Pubblicato il 26 Novembre 2018 Tempo di lettura: 3.3 min

Consiglieresti ad altri il tuo capo come una persona con cui lavorare?  L’80% delle oltre 600 persone intervistate nella ricerca “Good Boss vs Bad boss” della LIUC Business School risponde di no. La ricerca, avviata nel 2017 e presentata nel corso di un convegno lo scorso 23 novembre, è frutto di un’indagine realizzata dal Centro sul Cambiamento, la Leadership e il People Management della LIUC Business School.

Un dato, quello dell’80%, a cui si è arrivati sommando i cosiddetti “detrattori” (particolarmente critici rispetto al proprio capo) e i “neutrali”. Sono definiti “promotori”, invece, solo il 26,09%, per un Net Management Promoter Score (un indice basato su studi dell’Università di Harvard, poi elaborati da Julian Birkinshaw della London Business School) pari a -13,22. Il campione degli oltre 600 intervistati comprende persone impiegate in svariati settori, ma il più rappresentato è l’industria.

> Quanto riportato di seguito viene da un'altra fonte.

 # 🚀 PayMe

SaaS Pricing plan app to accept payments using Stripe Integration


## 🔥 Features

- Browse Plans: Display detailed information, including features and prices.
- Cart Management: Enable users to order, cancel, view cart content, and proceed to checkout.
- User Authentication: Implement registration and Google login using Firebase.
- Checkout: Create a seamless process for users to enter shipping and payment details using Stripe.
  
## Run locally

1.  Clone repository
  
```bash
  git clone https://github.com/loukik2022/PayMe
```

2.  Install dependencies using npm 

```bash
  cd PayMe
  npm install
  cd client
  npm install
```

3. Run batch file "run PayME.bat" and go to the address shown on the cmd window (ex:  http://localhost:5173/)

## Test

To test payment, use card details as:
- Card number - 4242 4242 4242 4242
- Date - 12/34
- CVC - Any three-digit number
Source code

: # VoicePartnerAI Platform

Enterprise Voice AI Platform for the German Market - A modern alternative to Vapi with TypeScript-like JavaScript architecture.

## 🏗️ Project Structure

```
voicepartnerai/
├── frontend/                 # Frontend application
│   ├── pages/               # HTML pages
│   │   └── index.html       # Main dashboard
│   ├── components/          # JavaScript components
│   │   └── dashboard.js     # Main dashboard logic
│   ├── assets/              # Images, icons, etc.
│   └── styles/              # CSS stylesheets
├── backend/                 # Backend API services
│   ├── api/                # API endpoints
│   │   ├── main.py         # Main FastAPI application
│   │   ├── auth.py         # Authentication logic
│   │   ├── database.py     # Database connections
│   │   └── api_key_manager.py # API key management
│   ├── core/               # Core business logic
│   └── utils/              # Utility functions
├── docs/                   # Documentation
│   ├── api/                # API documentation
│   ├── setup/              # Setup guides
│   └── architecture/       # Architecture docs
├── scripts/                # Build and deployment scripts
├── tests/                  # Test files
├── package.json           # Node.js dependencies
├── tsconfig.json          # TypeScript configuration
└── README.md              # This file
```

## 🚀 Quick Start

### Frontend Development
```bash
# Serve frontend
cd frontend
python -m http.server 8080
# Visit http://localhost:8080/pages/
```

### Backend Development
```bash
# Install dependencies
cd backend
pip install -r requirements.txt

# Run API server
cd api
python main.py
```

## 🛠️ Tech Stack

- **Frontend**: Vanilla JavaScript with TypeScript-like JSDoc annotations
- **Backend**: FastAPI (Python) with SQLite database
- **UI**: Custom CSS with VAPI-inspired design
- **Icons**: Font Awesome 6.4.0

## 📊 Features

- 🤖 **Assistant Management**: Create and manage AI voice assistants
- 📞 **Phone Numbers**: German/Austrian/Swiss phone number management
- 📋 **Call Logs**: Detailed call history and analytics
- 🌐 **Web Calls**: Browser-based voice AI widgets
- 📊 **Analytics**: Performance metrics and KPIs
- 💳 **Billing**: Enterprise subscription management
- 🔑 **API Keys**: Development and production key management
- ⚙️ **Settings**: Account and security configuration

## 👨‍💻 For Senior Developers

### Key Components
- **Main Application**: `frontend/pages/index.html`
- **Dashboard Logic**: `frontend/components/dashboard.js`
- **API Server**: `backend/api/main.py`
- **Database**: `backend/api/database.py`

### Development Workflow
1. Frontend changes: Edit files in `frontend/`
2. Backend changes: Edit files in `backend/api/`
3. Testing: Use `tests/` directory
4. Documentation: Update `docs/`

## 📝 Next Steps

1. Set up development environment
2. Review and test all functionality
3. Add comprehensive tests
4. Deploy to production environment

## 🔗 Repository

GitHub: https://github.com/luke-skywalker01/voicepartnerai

Le informazioni sono state raccolte attraverso un questionario online che – in forma anonima – prende in considerazione inquadramento, età, esperienza lavorativa e settore di afferenza. Da qui, la domanda che rappresenta il cuore della ricerca (“Quanto è probabile che lei raccomandi il suo capo a dei colleghi/amici come qualcuno con cui lavorare?”) con una votazione da 1 a 10 e un focus sui comportamenti che portano a consigliare il proprio capo e su quelli che portano a non consigliarlo.

“Tra i primi – spiega il prof. Vittorio D’Amato, Direttore del Centro sul Cambiamento, la Leadership e il People Management della LIUC Business School – il più votato è la capacità di lasciare ai collaboratori un ampio grado di libertà nel modo in cui si conseguono i risultati (lo ha segnalato il 54,76% degli intervistati). Subito dopo, la disponibilità ad ascoltarli per un confronto e ad accogliere le loro opinioni. Emerge dunque un trend che è tipico dei cosiddetti millennials, più orientati rispetto alle generazioni precedenti a una gestione autonoma del lavoro, in cui a contare sono i risultati e non le modalità operative. Dati che ci parlano dunque di smartworking, di flessibilità nei tempi e nei luoghi di lavoro e anche di conciliazione tra vita e professione. Senza perdere, però, in produttività ma al contrario agevolando il raggiungimento di nuovi successi, anche grazie all’aiuto della tecnologia”.

Guardando invece ai comportamenti che portano a non consigliare il proprio capo, in testa c’è la mancata definizione di ruoli e responsabilità (indicata dal 33,38% degli intervistati): “Si tratta di un comportamento indicato come il meno rilevante in assoluto tra quelli che portano a consigliare il capo. Un paradosso solo apparente, dato che si tratta di un bisogno primario, dato per scontato. Non stupisce quindi di trovare in fondo a questa “classifica” dei fattori che non demotivano, il non lasciare ampia libertà ai collaboratori. La conferma che i fattori motivanti possono essere – come in questo caso – anche fattori che non demotivano”.

I risultati sono stati discussi nel corso del convegno in una tavola rotonda moderata dalla giornalista Francesca Barbieri de Il Sole 24 Ore, in cui si sono confrontati Giorgio Ferrandino (AD SEW Eurodrive), Alessandro Bossi (Direttore Hays), Paolo Cederle (Italian Executive Chairman and Country Manager e Country Manager Everis) e Simona Erba (Talent Acquisition Manager Robert Bosch Italy).

La ricerca sarà comunque solo un punto di partenza:I risultati – spiega D’Amato – ci confermano una tendenza a livello internazionale: nel 2017, infatti, l’87% dei collaboratori si dichiarava disengaged (ricerca Gallup). Dati sui quali vogliamo invitare i manager a riflettere. In estrema sintesi, il monito può essere: il modo col quale tratterete i vostri collaboratori sarà lo stesso con cui loro tratteranno i vostri clienti”.